▸ **To do**
The line containing "Slides 37-93 (Module" marks the end: restate word for word every line from the first line of the entries below through that one.

▸ **Source information**
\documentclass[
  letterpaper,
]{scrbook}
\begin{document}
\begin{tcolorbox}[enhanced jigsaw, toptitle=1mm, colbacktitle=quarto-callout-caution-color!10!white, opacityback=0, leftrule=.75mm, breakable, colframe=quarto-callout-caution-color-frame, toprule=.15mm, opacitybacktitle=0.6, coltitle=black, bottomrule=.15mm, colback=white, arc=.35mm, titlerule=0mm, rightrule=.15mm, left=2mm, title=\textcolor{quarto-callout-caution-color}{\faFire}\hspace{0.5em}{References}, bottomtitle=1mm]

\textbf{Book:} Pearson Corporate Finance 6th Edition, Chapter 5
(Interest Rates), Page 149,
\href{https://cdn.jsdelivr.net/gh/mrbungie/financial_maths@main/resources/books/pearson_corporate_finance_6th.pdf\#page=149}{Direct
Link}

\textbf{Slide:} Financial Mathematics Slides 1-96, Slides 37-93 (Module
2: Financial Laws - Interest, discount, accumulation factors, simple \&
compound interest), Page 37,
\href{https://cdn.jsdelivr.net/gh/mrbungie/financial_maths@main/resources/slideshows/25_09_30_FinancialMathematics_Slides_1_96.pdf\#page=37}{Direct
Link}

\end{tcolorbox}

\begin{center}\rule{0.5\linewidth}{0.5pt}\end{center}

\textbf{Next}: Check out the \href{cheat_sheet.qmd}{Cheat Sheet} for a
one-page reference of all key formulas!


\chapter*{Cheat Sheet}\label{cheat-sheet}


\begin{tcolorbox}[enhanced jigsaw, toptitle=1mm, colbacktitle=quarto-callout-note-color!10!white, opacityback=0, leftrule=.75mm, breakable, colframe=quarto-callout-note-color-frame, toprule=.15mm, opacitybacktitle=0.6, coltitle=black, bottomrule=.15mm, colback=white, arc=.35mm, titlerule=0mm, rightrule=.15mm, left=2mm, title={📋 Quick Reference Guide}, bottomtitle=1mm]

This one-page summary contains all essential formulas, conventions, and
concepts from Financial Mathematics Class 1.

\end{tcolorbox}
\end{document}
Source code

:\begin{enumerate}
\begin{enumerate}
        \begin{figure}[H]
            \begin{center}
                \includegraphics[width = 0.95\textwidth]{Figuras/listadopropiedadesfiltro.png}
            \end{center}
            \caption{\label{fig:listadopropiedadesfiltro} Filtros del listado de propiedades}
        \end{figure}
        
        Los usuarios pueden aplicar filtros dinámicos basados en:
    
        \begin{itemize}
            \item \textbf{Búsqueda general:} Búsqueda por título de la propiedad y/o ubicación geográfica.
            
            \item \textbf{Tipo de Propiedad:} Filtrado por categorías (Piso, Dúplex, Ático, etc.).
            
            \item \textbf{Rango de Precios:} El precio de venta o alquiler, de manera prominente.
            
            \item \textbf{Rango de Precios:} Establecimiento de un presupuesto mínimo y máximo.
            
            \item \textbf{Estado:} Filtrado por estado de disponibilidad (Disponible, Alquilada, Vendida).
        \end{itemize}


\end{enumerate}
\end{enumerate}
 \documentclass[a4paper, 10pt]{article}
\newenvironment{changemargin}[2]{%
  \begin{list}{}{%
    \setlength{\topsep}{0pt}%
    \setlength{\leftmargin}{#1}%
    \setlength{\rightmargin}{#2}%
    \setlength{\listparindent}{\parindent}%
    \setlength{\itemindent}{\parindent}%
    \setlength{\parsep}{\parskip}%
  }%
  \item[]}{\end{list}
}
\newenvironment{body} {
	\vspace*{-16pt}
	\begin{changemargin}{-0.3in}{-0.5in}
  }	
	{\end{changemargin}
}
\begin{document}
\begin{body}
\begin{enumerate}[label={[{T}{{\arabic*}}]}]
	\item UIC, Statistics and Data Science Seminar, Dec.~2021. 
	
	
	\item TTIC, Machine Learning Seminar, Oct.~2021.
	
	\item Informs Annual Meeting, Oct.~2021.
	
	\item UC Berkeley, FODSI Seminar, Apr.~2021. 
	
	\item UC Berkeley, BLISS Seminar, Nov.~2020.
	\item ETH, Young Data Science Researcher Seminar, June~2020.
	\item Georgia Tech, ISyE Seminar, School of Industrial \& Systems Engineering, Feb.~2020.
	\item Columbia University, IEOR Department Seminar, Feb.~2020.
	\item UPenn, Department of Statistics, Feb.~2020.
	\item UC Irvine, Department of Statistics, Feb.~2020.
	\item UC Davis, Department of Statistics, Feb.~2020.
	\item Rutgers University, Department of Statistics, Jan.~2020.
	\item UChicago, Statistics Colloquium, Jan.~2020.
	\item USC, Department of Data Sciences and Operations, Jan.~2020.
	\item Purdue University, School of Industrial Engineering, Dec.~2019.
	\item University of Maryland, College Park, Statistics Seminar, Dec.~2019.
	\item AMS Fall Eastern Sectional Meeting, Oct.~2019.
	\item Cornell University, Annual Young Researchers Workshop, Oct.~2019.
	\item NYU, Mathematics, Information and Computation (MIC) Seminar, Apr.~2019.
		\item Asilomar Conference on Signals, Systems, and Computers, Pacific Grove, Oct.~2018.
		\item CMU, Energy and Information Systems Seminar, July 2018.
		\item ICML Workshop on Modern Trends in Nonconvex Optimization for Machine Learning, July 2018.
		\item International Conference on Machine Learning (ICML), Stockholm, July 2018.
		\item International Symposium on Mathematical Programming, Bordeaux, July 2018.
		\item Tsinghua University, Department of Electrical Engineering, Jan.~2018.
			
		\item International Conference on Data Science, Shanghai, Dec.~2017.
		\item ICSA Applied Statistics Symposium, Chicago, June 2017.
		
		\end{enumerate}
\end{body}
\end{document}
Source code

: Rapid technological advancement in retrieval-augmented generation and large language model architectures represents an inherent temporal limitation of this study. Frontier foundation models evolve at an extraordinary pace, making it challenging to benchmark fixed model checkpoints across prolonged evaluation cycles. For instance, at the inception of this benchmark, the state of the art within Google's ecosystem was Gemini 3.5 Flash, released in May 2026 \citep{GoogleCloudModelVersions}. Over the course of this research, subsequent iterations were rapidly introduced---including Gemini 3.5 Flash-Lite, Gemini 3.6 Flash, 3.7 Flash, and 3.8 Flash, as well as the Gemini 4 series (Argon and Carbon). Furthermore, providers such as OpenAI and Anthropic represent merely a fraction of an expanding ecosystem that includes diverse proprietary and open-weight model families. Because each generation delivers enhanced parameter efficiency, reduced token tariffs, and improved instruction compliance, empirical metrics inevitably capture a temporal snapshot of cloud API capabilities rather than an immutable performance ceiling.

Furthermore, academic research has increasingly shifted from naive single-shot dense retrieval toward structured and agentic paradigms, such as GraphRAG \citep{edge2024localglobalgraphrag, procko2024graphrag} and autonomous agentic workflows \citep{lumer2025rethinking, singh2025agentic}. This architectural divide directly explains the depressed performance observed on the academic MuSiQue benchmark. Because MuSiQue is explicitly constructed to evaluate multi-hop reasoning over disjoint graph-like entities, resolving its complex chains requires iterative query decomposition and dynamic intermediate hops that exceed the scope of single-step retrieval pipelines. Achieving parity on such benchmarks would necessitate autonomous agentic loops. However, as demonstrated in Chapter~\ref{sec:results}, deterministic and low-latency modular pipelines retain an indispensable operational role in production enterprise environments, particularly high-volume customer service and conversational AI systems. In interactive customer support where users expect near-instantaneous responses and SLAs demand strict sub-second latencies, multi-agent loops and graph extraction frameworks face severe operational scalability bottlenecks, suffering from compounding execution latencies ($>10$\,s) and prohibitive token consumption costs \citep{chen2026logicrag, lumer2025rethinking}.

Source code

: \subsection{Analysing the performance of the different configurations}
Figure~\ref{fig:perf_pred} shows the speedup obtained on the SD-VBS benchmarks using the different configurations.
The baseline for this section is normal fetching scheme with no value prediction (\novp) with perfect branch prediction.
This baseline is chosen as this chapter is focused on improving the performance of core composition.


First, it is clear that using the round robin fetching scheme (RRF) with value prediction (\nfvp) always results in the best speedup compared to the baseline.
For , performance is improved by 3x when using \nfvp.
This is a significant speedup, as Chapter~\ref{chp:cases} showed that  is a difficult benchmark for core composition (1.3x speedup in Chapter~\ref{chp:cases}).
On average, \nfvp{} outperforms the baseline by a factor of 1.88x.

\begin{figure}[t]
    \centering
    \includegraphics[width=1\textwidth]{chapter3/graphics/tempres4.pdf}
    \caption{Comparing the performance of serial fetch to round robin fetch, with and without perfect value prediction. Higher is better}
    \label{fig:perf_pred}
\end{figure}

▸ **Answer to this task**
\documentclass[
  letterpaper,
]{scrbook}
\begin{document}
\begin{tcolorbox}[enhanced jigsaw, toptitle=1mm, colbacktitle=quarto-callout-caution-color!10!white, opacityback=0, leftrule=.75mm, breakable, colframe=quarto-callout-caution-color-frame, toprule=.15mm, opacitybacktitle=0.6, coltitle=black, bottomrule=.15mm, colback=white, arc=.35mm, titlerule=0mm, rightrule=.15mm, left=2mm, title=\textcolor{quarto-callout-caution-color}{\faFire}\hspace{0.5em}{References}, bottomtitle=1mm]

\textbf{Book:} Pearson Corporate Finance 6th Edition, Chapter 5
(Interest Rates), Page 149,
\href{https://cdn.jsdelivr.net/gh/mrbungie/financial_maths@main/resources/books/pearson_corporate_finance_6th.pdf\#page=149}{Direct
Link}

\textbf{Slide:} Financial Mathematics Slides 1-96, Slides 37-93 (Module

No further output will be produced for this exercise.